GitHub Actions was having an outage

the_duke · on June 1, 2022

Friendly reminder of the day:

Always have an established and regularly tested workflow for manual deployments that doesn't rely on CI jobs. You'll need it sooner or later.

pid-1 · on June 1, 2022

That's why my CI pipelines never rely on proprietary stuff.

I use multistage Dockerfiles + Buildkit to implement secrets caching, etc... My CI scripts just do "docker build" and "docker publish".

It makes doing things locally much easier.

imdsm · on June 1, 2022

I've always resisted the change to GHA, preferring instead tried and tested Jenkins and docker workflows. Sure, multi-agent GHA is nice, but when it's down, what do you do? We don't even work in offices to have swordfights in anymore.

zinekeller · on June 1, 2022

I agree here, looking now it seems that I would need three pairs of hands to count how many times Actions have gone down every year. It feels like Actions itself is not ready for production use.

Also nice XKCD reference (https://xkcd.com/303/)!

mrweasel · on June 1, 2022

I wasn't aware that there's a "docker publish" command. Is that an add-on or how does that work?

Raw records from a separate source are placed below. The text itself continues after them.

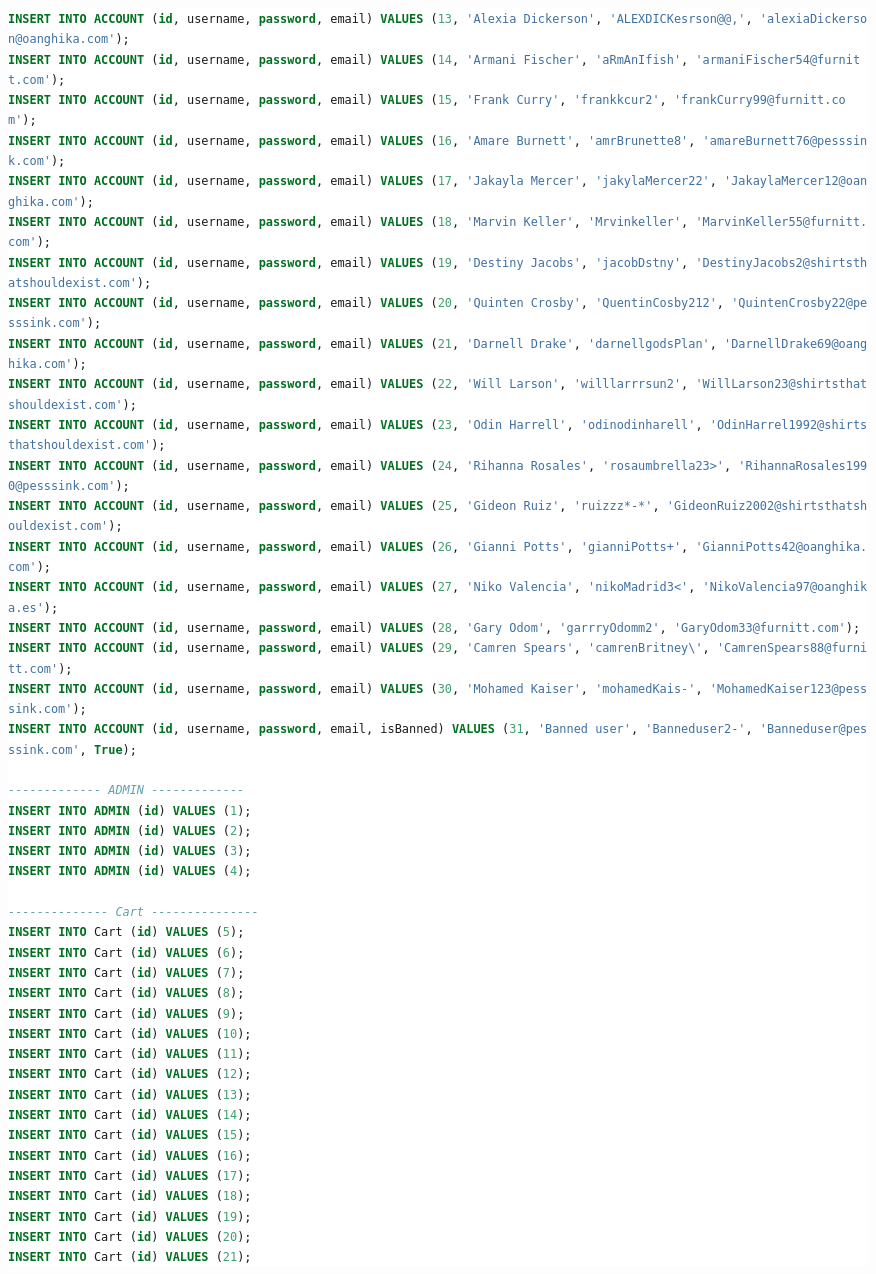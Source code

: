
 ```sql
INSERT INTO ACCOUNT (id, username, password, email) VALUES (13, 'Alexia Dickerson', 'ALEXDICKesrson@@,', 'alexiaDickerson@oanghika.com');
INSERT INTO ACCOUNT (id, username, password, email) VALUES (14, 'Armani Fischer', 'aRmAnIfish', 'armaniFischer54@furnitt.com');
INSERT INTO ACCOUNT (id, username, password, email) VALUES (15, 'Frank Curry', 'frankkcur2', 'frankCurry99@furnitt.com');
INSERT INTO ACCOUNT (id, username, password, email) VALUES (16, 'Amare Burnett', 'amrBrunette8', 'amareBurnett76@pesssink.com');
INSERT INTO ACCOUNT (id, username, password, email) VALUES (17, 'Jakayla Mercer', 'jakylaMercer22', 'JakaylaMercer12@oanghika.com');
INSERT INTO ACCOUNT (id, username, password, email) VALUES (18, 'Marvin Keller', 'Mrvinkeller', 'MarvinKeller55@furnitt.com');
INSERT INTO ACCOUNT (id, username, password, email) VALUES (19, 'Destiny Jacobs', 'jacobDstny', 'DestinyJacobs2@shirtsthatshouldexist.com');
INSERT INTO ACCOUNT (id, username, password, email) VALUES (20, 'Quinten Crosby', 'QuentinCosby212', 'QuintenCrosby22@pesssink.com');
INSERT INTO ACCOUNT (id, username, password, email) VALUES (21, 'Darnell Drake', 'darnellgodsPlan', 'DarnellDrake69@oanghika.com');
INSERT INTO ACCOUNT (id, username, password, email) VALUES (22, 'Will Larson', 'willlarrrsun2', 'WillLarson23@shirtsthatshouldexist.com');
INSERT INTO ACCOUNT (id, username, password, email) VALUES (23, 'Odin Harrell', 'odinodinharell', 'OdinHarrel1992@shirtsthatshouldexist.com');
INSERT INTO ACCOUNT (id, username, password, email) VALUES (24, 'Rihanna Rosales', 'rosaumbrella23>', 'RihannaRosales1990@pesssink.com');
INSERT INTO ACCOUNT (id, username, password, email) VALUES (25, 'Gideon Ruiz', 'ruizzz*-*', 'GideonRuiz2002@shirtsthatshouldexist.com');
INSERT INTO ACCOUNT (id, username, password, email) VALUES (26, 'Gianni Potts', 'gianniPotts+', 'GianniPotts42@oanghika.com');
INSERT INTO ACCOUNT (id, username, password, email) VALUES (27, 'Niko Valencia', 'nikoMadrid3<', 'NikoValencia97@oanghika.es');
INSERT INTO ACCOUNT (id, username, password, email) VALUES (28, 'Gary Odom', 'garrryOdomm2', 'GaryOdom33@furnitt.com');
INSERT INTO ACCOUNT (id, username, password, email) VALUES (29, 'Camren Spears', 'camrenBritney\', 'CamrenSpears88@furnitt.com');
INSERT INTO ACCOUNT (id, username, password, email) VALUES (30, 'Mohamed Kaiser', 'mohamedKais-', 'MohamedKaiser123@pesssink.com');
INSERT INTO ACCOUNT (id, username, password, email, isBanned) VALUES (31, 'Banned user', 'Banneduser2-', 'Banneduser@pesssink.com', True);
    
------------- ADMIN -------------
INSERT INTO ADMIN (id) VALUES (1);
INSERT INTO ADMIN (id) VALUES (2); 
INSERT INTO ADMIN (id) VALUES (3);
INSERT INTO ADMIN (id) VALUES (4);   

-------------- Cart ---------------
INSERT INTO Cart (id) VALUES (5);
INSERT INTO Cart (id) VALUES (6);
INSERT INTO Cart (id) VALUES (7);
INSERT INTO Cart (id) VALUES (8);
INSERT INTO Cart (id) VALUES (9);
INSERT INTO Cart (id) VALUES (10);
INSERT INTO Cart (id) VALUES (11);
INSERT INTO Cart (id) VALUES (12);
INSERT INTO Cart (id) VALUES (13);
INSERT INTO Cart (id) VALUES (14);
INSERT INTO Cart (id) VALUES (15);
INSERT INTO Cart (id) VALUES (16);
INSERT INTO Cart (id) VALUES (17);
INSERT INTO Cart (id) VALUES (18);
INSERT INTO Cart (id) VALUES (19);
INSERT INTO Cart (id) VALUES (20);
INSERT INTO Cart (id) VALUES (21);
```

UndefinedRef · on June 1, 2022

Could he mean "docker push"? I never heard of any publish command.

pid-1 · on June 1, 2022

I meant docker push :(

rozenmd · on June 1, 2022

Your CI should be the automation of an existing, manual process for this reason.

Should the automation fail, your manual process still works.

madjam002 · on June 1, 2022

Anyone recommend any tools that can do CD pipelines on the CLI, maybe something a bit nicer than Makefiles?

neolithicum · on June 1, 2022

There's also taskfile. https://taskfile.dev/

jordemort · on June 1, 2022

I’m liking Earthly a lot: https://earthly.dev/

AbhyudayaSharma · on June 1, 2022

Jenkinsfile Runner is exactly that!

https://github.com/jenkinsci/jenkinsfile-runner/

the_duke · on June 1, 2022

https://dagger.io

major505 · on June 1, 2022

Or a shell script. Always have a backup shell script.

mrweasel · on June 1, 2022

I feel like most of my build or deployment pipelines always end up as just a bash script executed by the CI/CD tool anyway.

major505 · on June 2, 2022

Yeah. I the end is the only thing Jenkins do for me.

roomey · on June 1, 2022

Problem is who will maintain and test it. Without DR (disaster recovery) test days its worth nothing cause something will have been changed and not propagated

plonk · on June 1, 2022

Use the script in your regular CI/CD pipeline. Just add arguments for things that vary between GitHub runners and local machines, like secrets and paths.

yakak · on June 1, 2022

It's certainly a risk to be relying on any proprietary SaaS or Cloud but I don't really get the reason to be doing CI/CD as if it can never be down. There are a lot of risks in having credentials on hot spare alternative systems you rarely need and the number of times I've really had to rollback a deployment quickly is something I can count on one hand. Isn't it better to focus on quality to not need to deploy on a moment's notice?

plonk · on June 1, 2022

You can keep the credentials in a password manager. Presumably the sysadmin already uses the same corporate PM for his regular credentials, so this doesn't increase risk much.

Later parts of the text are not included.